May argued that Britain’s ties with the Commonwealth would serve to strengthen the country’s global reach and influence. But she need only look at China’s immense economic and trading power in those countries that were once part of the British Empire. In 2014, China’s trade with African states grew to $220 billion, up from $10 billion in 2000. Moreover, the EU already has free-trade agreements that are either awaiting adoption or already in force with 32 Commonwealth countries. Depending on the departure deal it strikes with the EU, Britain may have to pull out of those agreements. In short, old trading ties are not permanent.

What is also interesting about the two speeches is that Obama’s was antinationalist while May’s was nationalist. Obama’s commitment to free trade and the expansion of bilateral trade agreements was enduring—although both Washington and Brussels could have done far more to sell the merits of the proposed Transatlantic Trade and Investment Partnership (TTIP). For Obama, trade deals were about building alliances, securing interests, and perhaps even extending values. Above all, they were about the United States helping set global standards for trade, commerce, and finance.

Meanwhile, May’s emphasis on a Britain freed from the shackles of the EU seemed to be built on the assumption that the UK could combine a particular form of British—or rather, English—nationalism with openness to the world.

This is where May and incoming U.S. President Donald Trump have something in common. They want to set their own national trading rules and conditions. With slight differences in language, Trump wants to make America great again and May wants Britain to take back control.

Trump is prepared to impose extra tariffs, particularly on the German car industry if its German bosses build plants in Mexico and then sell cars to the neighboring United States. Trump wants to protect America’s car industry—as any U.S. leader would. Given that’s the case, U.S. car manufacturers should build better cars that not only Americans but also Europeans want to buy, as a recent letter in the Financial Times argued.

May faces a similar problem. If she is convinced that Britain can forge ahead with new trade deals, then Britain will need to sell goods—specifically, goods and commodities that China, India, South America, and Africa want. This is where Britain falls short. According to a recent report by PwC, the UK, which accounts for 3.5 percent of global GDP, holds a stronger position in the global trade of services than of goods, with over 7 percent of global exports of services, compared with just over 2.5 percent of goods exports.

If May wants to revive a declining manufacturing sector, she will need a skilled workforce and a long-term investment strategy. The former will require a review of her policy to restrict immigration; the latter will require money.

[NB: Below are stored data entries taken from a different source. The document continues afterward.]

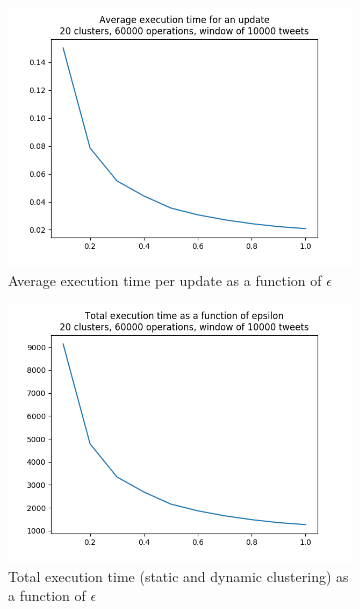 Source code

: \documentclass[a4paper,10pt]{article}
\begin{document}
\begin{appendices}
\begin{figure}[h]
	\begin{subfigure}[b]{0.3\textwidth}
		\includegraphics[width=\textwidth]{pictures/average_execution_times_per_update_20_60000_10000.png}
		\caption{Average execution time per update as a function of $\epsilon$}
	\end{subfigure}
	\begin{subfigure}[b]{0.3\textwidth}
		\includegraphics[width=\textwidth]{pictures/final_execution_times_20_60000_10000.png}
		\caption{Total execution time (static and dynamic clustering) as a function of $\epsilon$}
	\end{subfigure}
	\begin{subfigure}[b]{0.3\textwidth}

\end{subfigure}
\end{figure}
\end{appendices}
\end{document}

As for the leaders’ approaches to Europe, Obama needed some time to understand how the EU works—and who could blame him? During his second term, he relied on Angela Merkel, the German chancellor, to keep Europe united over Ukraine, Russia, and the euro crisis rather than depend on the leaders of the EU’s institutions. But as his relationship with Merkel developed and deepened, neither articulated what kind of Europe they wanted or how they saw the future of the transatlantic relationship. In some ways, that was a lost opportunity.

Obama did, however, warn the British about leaving the EU. London, he said, speaking before the June 2016 referendum on the UK’s membership, could not expect a quick bilateral trade deal with Washington if it chose to quit the EU.

This is where a Trump presidency might be to May’s advantage. Trump’s praise for Brexit is unsettling. He quipped in recent interviews about which other EU countries might choose a similar path to Britain’s. It’s as if his views of the EU and NATO are based not on alliances, security, and values but on the balance sheet—on a cost-benefit analysis.

If that is Trump’s worldview—and if, as it seems, May puts economic nationalism before any long-term strategic analysis of what Brexit and Trumpism mean for security—then European leaders should start setting out what kind of future relationships they want with London and Washington. They don’t have much time.